→ INPUT MATERIAL
►

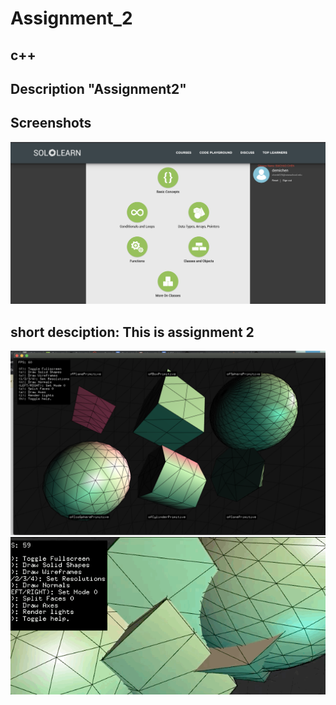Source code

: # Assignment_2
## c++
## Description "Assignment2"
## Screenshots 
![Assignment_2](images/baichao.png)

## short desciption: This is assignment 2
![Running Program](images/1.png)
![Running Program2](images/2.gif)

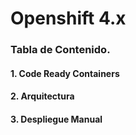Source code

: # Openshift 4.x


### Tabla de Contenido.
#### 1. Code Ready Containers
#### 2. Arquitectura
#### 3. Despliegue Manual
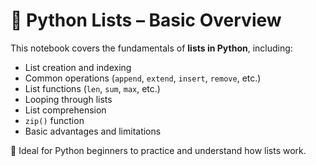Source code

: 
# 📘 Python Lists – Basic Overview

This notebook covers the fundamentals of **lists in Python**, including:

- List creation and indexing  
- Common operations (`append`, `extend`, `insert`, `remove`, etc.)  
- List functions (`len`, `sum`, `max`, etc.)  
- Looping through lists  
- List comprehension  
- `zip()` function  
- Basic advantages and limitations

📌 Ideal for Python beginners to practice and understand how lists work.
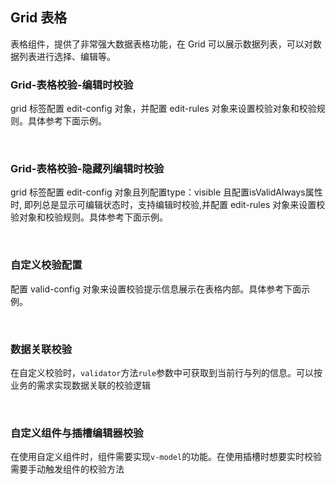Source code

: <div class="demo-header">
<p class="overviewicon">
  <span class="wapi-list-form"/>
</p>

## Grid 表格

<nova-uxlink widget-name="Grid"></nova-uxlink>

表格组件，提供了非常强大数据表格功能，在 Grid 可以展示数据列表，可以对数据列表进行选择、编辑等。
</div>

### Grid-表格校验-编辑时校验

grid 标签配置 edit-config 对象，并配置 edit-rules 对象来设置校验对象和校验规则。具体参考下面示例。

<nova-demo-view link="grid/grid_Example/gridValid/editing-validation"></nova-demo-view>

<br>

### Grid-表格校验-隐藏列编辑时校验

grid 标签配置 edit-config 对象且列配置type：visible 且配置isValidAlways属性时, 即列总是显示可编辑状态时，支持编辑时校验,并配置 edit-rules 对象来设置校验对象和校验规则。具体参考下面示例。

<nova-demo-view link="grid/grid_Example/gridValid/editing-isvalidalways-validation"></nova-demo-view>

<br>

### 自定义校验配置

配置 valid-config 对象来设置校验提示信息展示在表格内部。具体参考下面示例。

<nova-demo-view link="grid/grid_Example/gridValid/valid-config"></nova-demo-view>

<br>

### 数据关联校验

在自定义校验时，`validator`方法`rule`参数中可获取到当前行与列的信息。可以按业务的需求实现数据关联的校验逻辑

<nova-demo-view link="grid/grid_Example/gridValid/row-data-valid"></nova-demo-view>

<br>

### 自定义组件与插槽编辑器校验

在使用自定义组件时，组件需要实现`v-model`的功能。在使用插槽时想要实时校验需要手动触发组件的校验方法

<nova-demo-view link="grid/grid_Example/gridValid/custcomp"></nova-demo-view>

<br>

◄

→ WORK REQUIRED
Filter the entries and copy each line with "rules".

→ ANSWER SPACE
grid 标签配置 edit-config 对象，并配置 edit-rules 对象来设置校验对象和校验规则。具体参考下面示例。
grid 标签配置 edit-config 对象且列配置type：visible 且配置isValidAlways属性时, 即列总是显示可编辑状态时，支持编辑时校验,并配置 edit-rules 对象来设置校验对象和校验规则。具体参考下面示例。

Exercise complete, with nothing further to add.